自動でマクロを実行する際に、コードの修正やテストを行いたい場合が多々ありますが、Excelファイルを開く度にマクロが実行されてしまうと都合がよくありません。
そこで、メンテナンス性を良くするための「仕込み」をしておくと便利です。
ここでは、テキストファイル(設定ファイル)に実行条件を記載することで判断しています。

「コンテンツの有効化」によってブロックされないようにしておかないと自動でマクロが実行されないので注意してください。
Excel VBAを動作させる際に、ブロックされないようにする

時間がきたら起動するには、Windows標準では、タスクスケジューラを使用します。
Excel マクロを自動で起動できるようにする


【設定ファイルの例】
Excelマクロのファイルが置いてある場所に、Excelマクロと同じファイル名のテキストファイルを作成します。
関数では、「ファイル名が未指定の場合は、同じファイル名で拡張子が.txtのファイルを探す」ようにしているので、関数を呼び出す際にファイル名を指定することも可能です。

Mode = 1

----------------------------------
最初の行しか読まない。
動作条件を以下の設定から指定する。
Stop:0
Auto:1
Debug:2

設定ファイル : Mode=0 → 自動起動の場合:実行しない、手動起動の場合:実行しない
設定ファイル : Mode=1 → 自動起動の場合:実行する、手動起動の場合:実行する
設定ファイル : Mode=2 → 自動起動の場合:実行しない、手動起動の場合:実行する

【サンプルプログラム】

起動時の処理 ThisWorkbook に記載 (Excel を開いたら自動でマクロを実行する 参照)

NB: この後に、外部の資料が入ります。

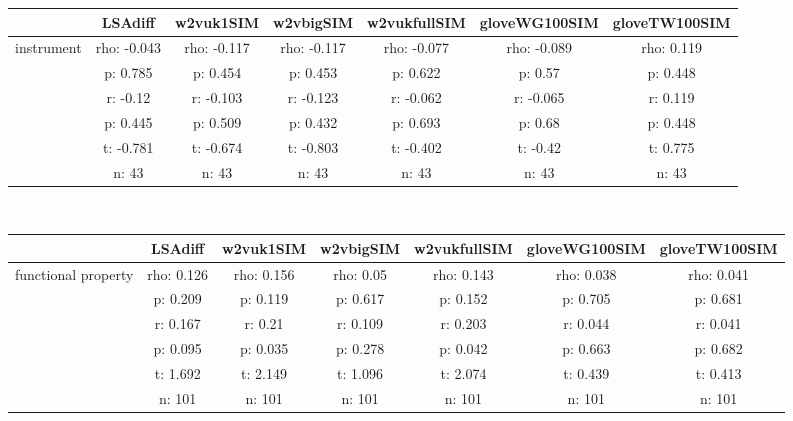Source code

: \documentclass{article}
\begin{document}
\begin{tabular}{ccccccc|}\cline{2-7}
&\multicolumn{1}{|c}{LSAdiff} & w2vuk1SIM & w2vbigSIM & w2vukfullSIM & gloveWG100SIM & gloveTW100SIM \\\hline
\multicolumn{1}{|c|}{\multirow{6}{*}{instrument}} & rho: -0.043 & rho: -0.117 & rho: -0.117 & rho: -0.077 & rho: -0.089 & rho: 0.119 \\
\multicolumn{1}{|c|}{} & p: 0.785 & p: 0.454 & p: 0.453 & p: 0.622 & p: 0.57 & p: 0.448 \\
\multicolumn{1}{|c|}{} & r: -0.12 & r: -0.103 & r: -0.123 & r: -0.062 & r: -0.065 & r: 0.119 \\
\multicolumn{1}{|c|}{} & p: 0.445 & p: 0.509 & p: 0.432 & p: 0.693 & p: 0.68 & p: 0.448 \\
\multicolumn{1}{|c|}{} & t: -0.781 & t: -0.674 & t: -0.803 & t: -0.402 & t: -0.42 & t: 0.775 \\
\multicolumn{1}{|c|}{} & n: 43 & n: 43 & n: 43 & n: 43 & n: 43 & n: 43 \\
\hline
\end{tabular}\\
\begin{tabular}{ccccccc|}\cline{2-7}
&\multicolumn{1}{|c}{LSAdiff} & w2vuk1SIM & w2vbigSIM & w2vukfullSIM & gloveWG100SIM & gloveTW100SIM \\\hline
\multicolumn{1}{|c|}{\multirow{6}{*}{functional property}} & rho: 0.126 & rho: 0.156 & rho: 0.05 & rho: 0.143 & rho: 0.038 & rho: 0.041 \\
\multicolumn{1}{|c|}{} & p: 0.209 & p: 0.119 & p: 0.617 & p: 0.152 & p: 0.705 & p: 0.681 \\
\multicolumn{1}{|c|}{} & r: 0.167 & r: 0.21 & r: 0.109 & r: 0.203 & r: 0.044 & r: 0.041 \\
\multicolumn{1}{|c|}{} & p: 0.095 & p: 0.035 & p: 0.278 & p: 0.042 & p: 0.663 & p: 0.682 \\
\multicolumn{1}{|c|}{} & t: 1.692 & t: 2.149 & t: 1.096 & t: 2.074 & t: 0.439 & t: 0.413 \\
\multicolumn{1}{|c|}{} & n: 101 & n: 101 & n: 101 & n: 101 & n: 101 & n: 101 \\
\hline
\end{tabular}\\
\end{document}
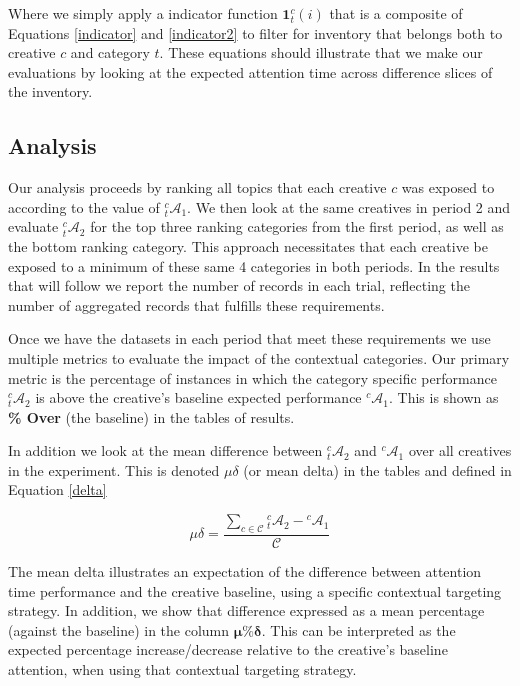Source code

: \documentclass[sigconf]{acmart}
\begin{document}
Where we simply apply a indicator function $\mathbf{1}^c_t(i)$ that is a composite
of Equations \ref{indicator} and \ref{indicator2} to filter for inventory that
belongs both to creative $c$ and category $t$. These equations should illustrate that we
make our evaluations by looking at the expected attention time across difference slices
of the inventory.

\subsection{Analysis}

Our analysis proceeds by ranking all topics that each creative $c$ was exposed
to according to the value of ${}^c_t\mathcal{A}_1$.
We then look at the same creatives in period 2 and
evaluate ${}^c_t\mathcal{A}_2$ for the top three ranking categories from the first period,
as well as the bottom ranking category.
This approach necessitates that each creative be exposed to a minimum
of these same 4 categories in both periods.
In the results that will follow we report the number
of records in each trial, reflecting the number of aggregated records
that fulfills these requirements.

Once we have the datasets in each period that meet these requirements we use multiple metrics
to evaluate the impact of the contextual categories. Our primary metric is the percentage
of instances in which the category specific performance ${}^c_t\mathcal{A}_2$ is above the
creative's baseline expected performance ${}^c\mathcal{A}_1$.
This is shown as \textbf{\% Over} (the baseline) in the tables of results.

In addition we look at the mean difference between ${}^c_t\mathcal{A}_2$ and ${}^c\mathcal{A}_1$
over all creatives in the experiment. This is denoted \boldmath$\mu\delta$ (or mean delta) in
the tables and defined in Equation \ref{delta}

\begin{equation}
\label{delta}
\mu\delta = \frac{ \sum_{c \in \mathcal{C}} {}^c_t\mathcal{A}_2 - {}^c\mathcal{A}_1 }{ \mathcal{C} }
\end{equation}

The mean delta illustrates an expectation of the difference between attention time performance
and the creative baseline, using a specific contextual targeting strategy. In addition, we show
that difference expressed as a mean percentage (against the baseline) in the column
$\mathbf{\mu\%\delta}$. This can be interpreted as the expected percentage increase/decrease
relative to the creative's baseline attention, when using that contextual targeting strategy.
\end{document}
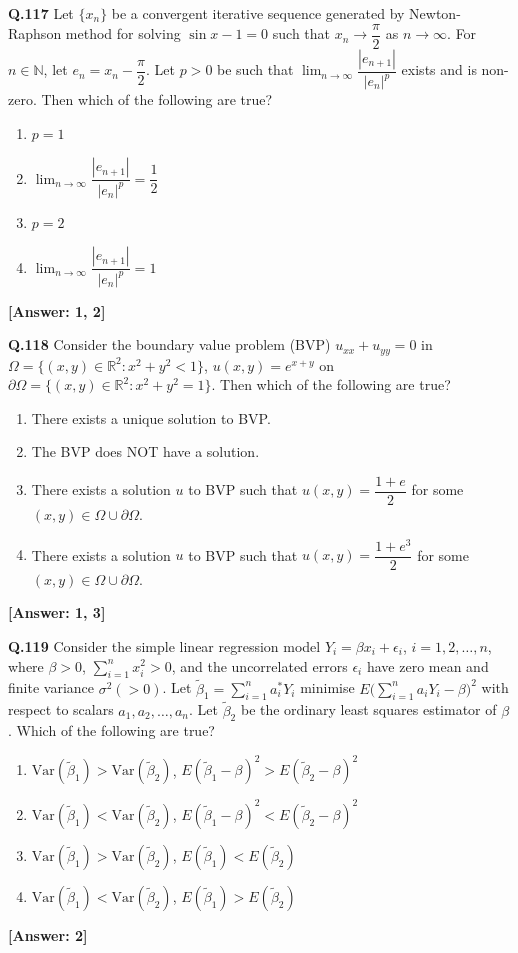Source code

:\documentclass[12pt,a4paper]{article}
\newcommand{\ans}[1]{\quad\textcolor{anscolor}{\textbf{[Answer: #1]}}}
\begin{document}
\textbf{Q.117} Let $\{x_n\}$ be a convergent iterative sequence generated by Newton-Raphson method for solving $\sin x-1=0$ such that $x_n\to\dfrac{\pi}{2}$ as $n\to\infty$. For $n\in\mathbb{N}$, let $e_n=x_n-\dfrac{\pi}{2}$. Let $p>0$ be such that $\lim_{n\to\infty}\dfrac{|e_{n+1}|}{|e_n|^p}$ exists and is non-zero. Then which of the following are true?
\begin{enumerate}[label=\arabic*.]
\item $p=1$
\item $\lim_{n\to\infty}\dfrac{|e_{n+1}|}{|e_n|^p}=\dfrac{1}{2}$
\item $p=2$
\item $\lim_{n\to\infty}\dfrac{|e_{n+1}|}{|e_n|^p}=1$
\end{enumerate}\ans{1, 2}

\textbf{Q.118} Consider the boundary value problem (BVP) $u_{xx}+u_{yy}=0$ in $\Omega=\{(x,y)\in\mathbb{R}^2:x^2+y^2<1\}$, $u(x,y)=e^{x+y}$ on $\partial\Omega=\{(x,y)\in\mathbb{R}^2:x^2+y^2=1\}$. Then which of the following are true?
\begin{enumerate}[label=\arabic*.]
\item There exists a unique solution to BVP.
\item The BVP does NOT have a solution.
\item There exists a solution $u$ to BVP such that $u(x,y)=\dfrac{1+e}{2}$ for some $(x,y)\in\Omega\cup\partial\Omega$.
\item There exists a solution $u$ to BVP such that $u(x,y)=\dfrac{1+e^3}{2}$ for some $(x,y)\in\Omega\cup\partial\Omega$.
\end{enumerate}\ans{1, 3}

\textbf{Q.119} Consider the simple linear regression model $Y_i=\beta x_i+\epsilon_i$, $i=1,2,\ldots,n$, where $\beta>0$, $\sum_{i=1}^nx_i^2>0$, and the uncorrelated errors $\epsilon_i$ have zero mean and finite variance $\sigma^2(>0)$. Let $\tilde{\beta}_1=\sum_{i=1}^na_i^*Y_i$ minimise $E\!\bigl(\sum_{i=1}^na_iY_i-\beta\bigr)^2$ with respect to scalars $a_1,a_2,\ldots,a_n$. Let $\tilde{\beta}_2$ be the ordinary least squares estimator of $\beta$. Which of the following are true?
\begin{enumerate}[label=\arabic*.]
\item $\text{Var}(\tilde{\beta}_1)>\text{Var}(\tilde{\beta}_2)$, $E(\tilde{\beta}_1-\beta)^2>E(\tilde{\beta}_2-\beta)^2$
\item $\text{Var}(\tilde{\beta}_1)<\text{Var}(\tilde{\beta}_2)$, $E(\tilde{\beta}_1-\beta)^2<E(\tilde{\beta}_2-\beta)^2$
\item $\text{Var}(\tilde{\beta}_1)>\text{Var}(\tilde{\beta}_2)$, $E(\tilde{\beta}_1)<E(\tilde{\beta}_2)$
\item $\text{Var}(\tilde{\beta}_1)<\text{Var}(\tilde{\beta}_2)$, $E(\tilde{\beta}_1)>E(\tilde{\beta}_2)$
\end{enumerate}\ans{2}
\end{document}
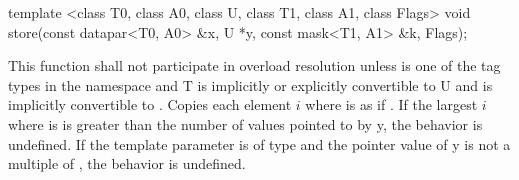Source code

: \begin{itemdecl}
template <class T0, class A0, class U, class T1, class A1, class Flags>
void store(const datapar<T0, A0> &x, U *y, const mask<T1, A1> &k, Flags);
\end{itemdecl}
\begin{itemdescr}
  \pnum\remarks This function shall not participate in overload resolution unless  is one of the tag types in the  namespace and \type T is implicitly or explicitly convertible to \type U and \mask[<T1, A1>] is implicitly convertible to \mask[<T0, A0>].
  \pnum\effects Copies each element $i$ where  is \true as if  \foralli.
  \pnum\remarks If the largest $i$ where  is \true is greater than the number of values pointed to by \code y, the behavior is undefined.
  \pnum\remarks If the  template parameter is of type  and the pointer value of \code y is not a multiple of , the behavior is undefined.
\end{itemdescr}

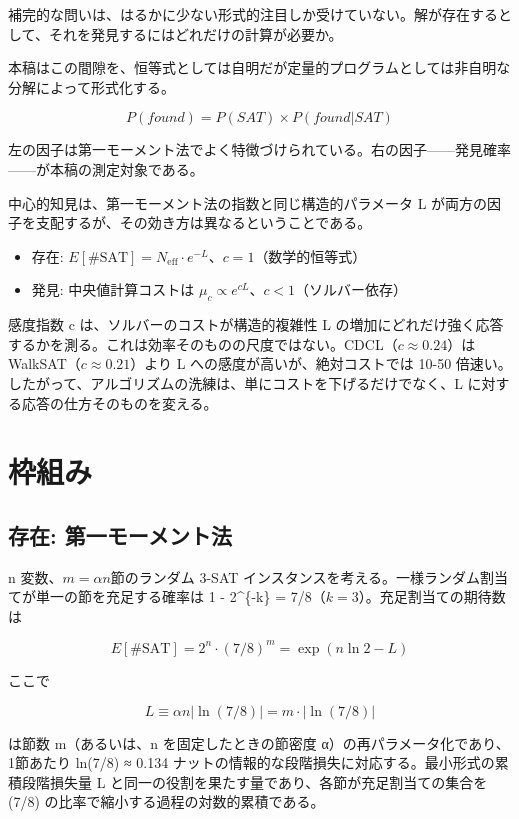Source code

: \documentclass[12pt,a4paper]{article}
\begin{document}
補完的な問いは、はるかに少ない形式的注目しか受けていない。解が存在するとして、それを発見するにはどれだけの計算が必要か。

本稿はこの間隙を、恒等式としては自明だが定量的プログラムとしては非自明な分解によって形式化する。

\[
P(found) = P(SAT) \times P(found|SAT)
\]

左の因子は第一モーメント法でよく特徴づけられている。右の因子------発見確率------が本稿の測定対象である。

中心的知見は、第一モーメント法の指数と同じ構造的パラメータ L が両方の因子を支配するが、その効き方は異なるということである。

\begin{itemize}
\tightlist
\item
  存在: \(E[\#\text{SAT}] = N_{\text{eff}} \cdot e^{-L}\)、\(c = 1\)（数学的恒等式）
\item
  発見: 中央値計算コストは \(\mu_c \propto e^{cL}\)、\(c < 1\)（ソルバー依存）
\end{itemize}

感度指数 c は、ソルバーのコストが構造的複雑性 L の増加にどれだけ強く応答するかを測る。これは効率そのものの尺度ではない。CDCL（\(c ≈ 0.24\)）は WalkSAT（\(c ≈ 0.21\)）より L への感度が高いが、絶対コストでは 10-50 倍速い。したがって、アルゴリズムの洗練は、単にコストを下げるだけでなく、L に対する応答の仕方そのものを変える。

\section{枠組み}\label{ux67a0ux7d44ux307f}

\subsection{存在: 第一モーメント法}\label{ux5b58ux5728-ux7b2cux4e00ux30e2ux30fcux30e1ux30f3ux30c8ux6cd5}

n 変数、\(m = \alpha n\)節のランダム 3-SAT インスタンスを考える。一様ランダム割当てが単一の節を充足する確率は 1 - 2\^{}\{-k\} = 7/8（\(k = 3\)）。充足割当ての期待数は

\[
E[\#\text{SAT}] = 2^n \cdot (7/8)^m = \exp(n \ln 2 - L)
\]

ここで

\[
L ≡ \alpha n|\ln(7/8)| = m · |\ln(7/8)|
\]

は節数 m（あるいは、n を固定したときの節密度 α）の再パラメータ化であり、1節あたり \textbar ln(7/8)\textbar{} ≈ 0.134 ナットの情報的な段階損失に対応する。最小形式の累積段階損失量 L と同一の役割を果たす量であり、各節が充足割当ての集合を (7/8) の比率で縮小する過程の対数的累積である。
\end{document}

Private Sub Workbook_Open()
    ' Excel 起動時に実行する処理(1=自動起動)
    AutoProc 1
End Sub

標準モジュール(Module1など)に記載します。
ボタンを追加して、AutoProc_Click 関数を作成したものを、手動実行の処理とします。

【手動実行処理】
引数に2を渡して、自動実行処理を呼ぶだけです。

' ------------------------------------------------------------
' 説明:手動実行する処理
' -----------------------------------------------------------
Sub AutoProc_Click()
    ' 手動で実行する処理(2=手動起動)
    AutoProc 2
End Sub

【自動実行処理】
ここが、実行したいメインの処理になります。
最初に引数と設定ファイルを確認して、実行するか判断します。
その下に実行した処理を記載します。

' ------------------------------------------------------------
' 説明:自動実行する処理
' 引数:1:起動体系  1=自動起動, 2=手動起動
' ------------------------------------------------------------
Sub AutoProc(startup_mode As Integer)
    ' マクロを実行するか判断
    If StartUpTextRead(startup_mode) = False Then
        ' 実行しない
        Exit Sub
    End If

    ' 以降に自動実行の処理を記載します
    MsgBox "起動したよ"

End Sub

【関数化】

' ------------------------------------------------------------
' 説明:テキストファイルを読んでマクロを実行するか判断する
' 引数:1:起動体系  1=自動起動, 2=手動起動
'       2:読み込むファイル名 指定しない場合はマクロファイルと同じ名前のテキストファイルを使用する
' 戻値:実行する(True), 実行しない(False)
' ------------------------------------------------------------
Function StartUpTextRead(ByVal startup_mode As Integer, Optional ByVal filename As String = "") As Boolean

    Dim str_buf As String
    Dim ifile As Integer
    Dim fso As Object
    Dim BaseName As String
    
    ' FileSystem の オブジェクトの作成
    Set fso = CreateObject("Scripting.FileSystemObject")
    
    ' ファイル名が未指定の場合は、同じファイル名で拡張子が.txtのファイルを探す
    If filename = "" Then
        ' 拡張子の無いファイル名を取得
        BaseName = fso.GetBaseName(ThisWorkbook.Name)
        ' ファイルパス+拡張子の無いファイル名 + 新しい拡張子を返す
        filename = ThisWorkbook.Path & "\" & BaseName & ".txt"
    End If
    
    ' ファイルの有無を確認
    If fso.FileExists(filename) = False Then
        Set fso = Nothing
        ' ファイルが無い場合は、自動起動
        StartUpTextRead = False
        Exit Function
    End If
    Set fso = Nothing
    
    ' 空いているファイル番号を取得
    ifile = FreeFile

    'ファイルを開く
    Open filename For Input As #ifile
    
    ' 先頭行のみ読み込む
    Line Input #ifile, str_buf

    Close #ifile
    
    ' 小文字に変換
    str_buf = LCase(str_buf)
    ' 半角スペースを除去
    str_buf = Replace(str_buf, " ", "")
    
    If str_buf = "mode=0" Then
        ' 自動も手動も、マクロは実行しない
        StartUpTextRead = False
    ElseIf str_buf = "mode=1" Then
        ' 自動起動
        StartUpTextRead = True
    ElseIf str_buf = "mode=2" Then
        ' 自動起動はしないが手動での実行はする
        If startup_mode = 2 Then
            ' 手動での実行はする
            StartUpTextRead = True
        Else
            ' 自動起動はしない
            StartUpTextRead = False
        End If
    Else
        ' 該当しない場合は、自動起動
        StartUpTextRead = True
    End If

End Function

コメント

  1. 甘栗 より:

    このページはさっぱりわかりませんでした。あのほんの少し書いてくれるとわかりやすくてありがたいです。
    わからなかった点。

    (1)【設定ファイルの例】を Excelマクロのファイル名と同じファイル名を付けて、Excelマクロのファイルと同じフォルダに置く、という意味なのか? そうであれば、そう書いてほしい。

    (2)「標準モジュールに記載」は標準モジュールのどこに記載すれば良いのか? Modhule1の中に書くのか? そうだとして、その中のどこに書くのか? 冒頭に書くのであれば、そう書いてほしいです。

    • toro-no-sashimi より:

      甘栗さま

      コメントありがとうございます。
      ご指摘いただいた、分かりにくい点について見直しを行いました。

      具体的な指摘でしたので至らぬ点も見え助かりました。
      今後ともよろしくお願いいたします。